Figure 1. Variation of molecular markers of oxidation with days of aging of LTL muscle from Braford steers aged in vacuum packages at 2°C and fed ad libitum grass (P) or grass-supplemented with corn silage (PS). (A) Protein carbonyls (-C=O), (B) lipid hydroperoxides (ROOH), (C) lipid degradation malondialdehyde (MDA), and (D) mean values during aging for relative change in each molecular marker of meat oxidation.

On the other hand, Insani et al. (2008) observed that samples of psoas major muscle from British x Indicus steers aged 9 days exhibited heigher levels of lipid and protein oxidation in comparison to fresh meat. Furthermore, they noted a higher carbonyl concentration in supplemented animals than in pasture-finished animals. Additionally, elevated levels of protein, carbonyl groups, and MDA were observed in steaks aged for 14 days in the biceps femoris muscle of Aberdeen Angus steers, compared to steaks aged for 2 days (Terevinto et al., 2015). This follows the established phenomenon of oxidative stress occurring in proteins and lipids during post-mortem aging, which results in the expected increase in protein and lipid oxidation (Echegaray et al., 2021).

Reducing and antioxidant capacity

Figure 2, Supplementary Table S1 illustrate the variation in reducing and antioxidant capacities of LTL muscle samples during the specified storage conditions. The results show that corn silage supplementation did not adversely affect the overall antioxidant status of meat. However, a comparison of TPC, determined by the Folin-Ciocalteu assay and the dye radical scavenging tests, during the aging period of the meat samples shows a different behavior depending on the type of solvent extraction. In the case of the hydrophilic fraction of the meat, the TPC value exhibited a slight decrease with the passage of aging days (Figure 2A), while the total antioxidant capacity for the scavenging of DPPH^• and ABTS^•+ radicals increased (Figures 2B, C). As the TPC is a measure of the electron-donating capacity of the sample, the scavenging mechanism of both dye radicals involves a mixture of reactions based on hydrogen atom transfer (HAT) and electron transfer (ET) (Echegaray et al., 2021).
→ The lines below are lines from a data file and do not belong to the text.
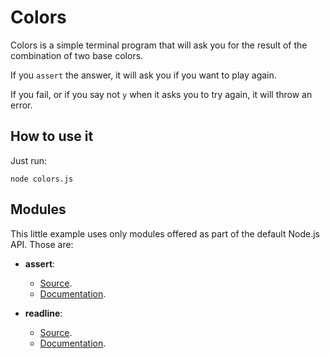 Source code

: # Colors

Colors is a simple terminal program that
will ask you for the result of the combination
of two base colors.

If you `assert` the answer, it will ask you if
you want to play again.

If you fail, or if you say not `y` when it asks
you to try again, it will throw an error.

## How to use it

Just run:

    node colors.js

## Modules

This little example uses only modules offered as part
of the default Node.js API. Those are:


-   **assert**:
    -   [Source](https://github.com/joyent/node/blob/master/lib/assert.js).
    -   [Documentation](http://nodejs.org/api/assert.html).

-   **readline**:
    -   [Source](https://github.com/joyent/node/blob/master/lib/readline.js).
    -   [Documentation](http://nodejs.org/api/readline.html).
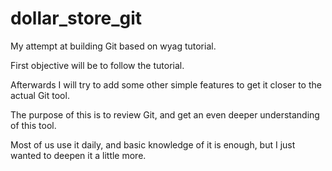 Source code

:# dollar_store_git
My attempt at building Git based on wyag tutorial.

First objective will be to follow the tutorial.

Afterwards I will try to add some other simple features to get it closer to the actual Git tool. 

The purpose of this is to review Git, and get an even deeper understanding of this tool.

Most of us use it daily, and basic knowledge of it is enough, but I just wanted to deepen it a little more.
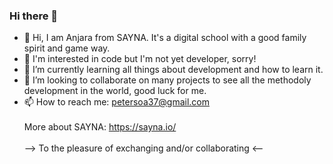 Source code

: ### Hi there 👋 

- 👋 Hi, I am Anjara from SAYNA. It's a digital school with a good family spirit and game way. 
- 🤔 I'm interested in code but I'm not yet developer, sorry!
- 🌱 I’m currently learning all things about development and how to learn it.
- 👯 I’m looking to collaborate on many projects to see all the methodoly development in the world, good luck for me.
- 📫 How to reach me: petersoa37@gmail.com
<br><br>
More about SAYNA: https://sayna.io/
<br><br>
--> To the pleasure of exchanging and/or collaborating <-- 
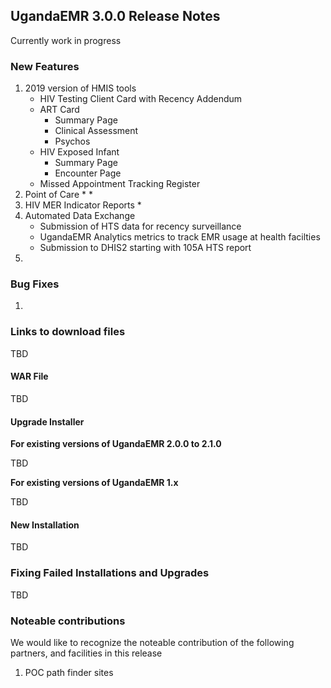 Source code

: ## UgandaEMR 3.0.0 Release Notes

Currently work in progress

### New Features

1. 2019 version of HMIS tools 
   * HIV Testing Client Card with Recency Addendum 
   * ART Card  
     * Summary Page
     * Clinical Assessment
     * Psychos
   * HIV Exposed Infant  
     * Summary Page
     * Encounter Page 
   * Missed Appointment Tracking Register  
2. Point of Care 
   * 
   *  
3. HIV MER Indicator Reports 
   * 
4. Automated Data Exchange 
   * Submission of HTS data for recency surveillance
   * UgandaEMR Analytics metrics to track EMR usage at health facilties 
   * Submission to DHIS2 starting with 105A HTS report 
5. 

### Bug Fixes

1. 

### Links to download files

TBD 

#### WAR File

TBD

#### Upgrade Installer

**For existing versions of UgandaEMR 2.0.0 to 2.1.0**

TBD

**For existing versions of UgandaEMR 1.x**

TBD

#### New Installation

TBD

### Fixing Failed Installations and Upgrades

TBD

### Noteable contributions

We would like to recognize the noteable contribution of the following partners, and facilities in this release

1. POC path finder sites



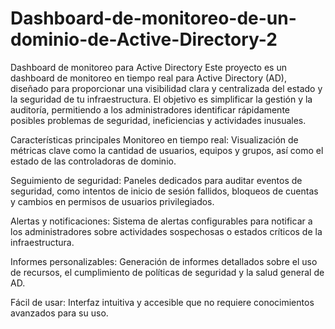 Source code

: # Dashboard-de-monitoreo-de-un-dominio-de-Active-Directory-2
Dashboard de monitoreo para Active Directory
Este proyecto es un dashboard de monitoreo en tiempo real para Active Directory (AD), diseñado para proporcionar una visibilidad clara y centralizada del estado y la seguridad de tu infraestructura. El objetivo es simplificar la gestión y la auditoría, permitiendo a los administradores identificar rápidamente posibles problemas de seguridad, ineficiencias y actividades inusuales.

Características principales
Monitoreo en tiempo real: Visualización de métricas clave como la cantidad de usuarios, equipos y grupos, así como el estado de las controladoras de dominio.

Seguimiento de seguridad: Paneles dedicados para auditar eventos de seguridad, como intentos de inicio de sesión fallidos, bloqueos de cuentas y cambios en permisos de usuarios privilegiados.

Alertas y notificaciones: Sistema de alertas configurables para notificar a los administradores sobre actividades sospechosas o estados críticos de la infraestructura.

Informes personalizables: Generación de informes detallados sobre el uso de recursos, el cumplimiento de políticas de seguridad y la salud general de AD.

Fácil de usar: Interfaz intuitiva y accesible que no requiere conocimientos avanzados para su uso.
It can be hypothesized that the aging of meat may result in the formation of hydrophilic hydrogen donor compounds, as opposed to electron donors. Conversely, the radical scavenging capacity of the lipophilic fraction was observed to diminish with the passage of aging days (Figures 2B, C). This finding follows the results obtained, which indicated a higher radical-mediated lipid degradation reaction than protein carbonylation production (Figure 1D). The aforementioned outcomes follow those previously documented by Feidt et al. (1996) who demonstrated that beef, the liberation of free amino acids in beef increases with storage duration and that the concentration of hydrophilic antioxidants increases at a greater rate than that of lipophilic antioxidants as a consequence of cell-matrix fragmentation and protein breakdown.

Figure 2

Figure 2. Variation in antioxidant capacity with days of aging of LTL muscle from Braford steers stored in a vacuum package at 2°C fed ad libitum grass (P) or grass supplemented with corn silage (PS). (A) Total phenolic content (TPC) expressed as gallic acid equivalents (GAE), (B) DPPH: 2,2-diphenyl-1-picrylhydrazyl radical scavenging assay expressed as Trolox equivalents (TX) and (C) ABTS: 2,2’-azino-bis(3-ethylbenzothiazoline-6-sulfonic acid) radical scavenging assay expressed as TX.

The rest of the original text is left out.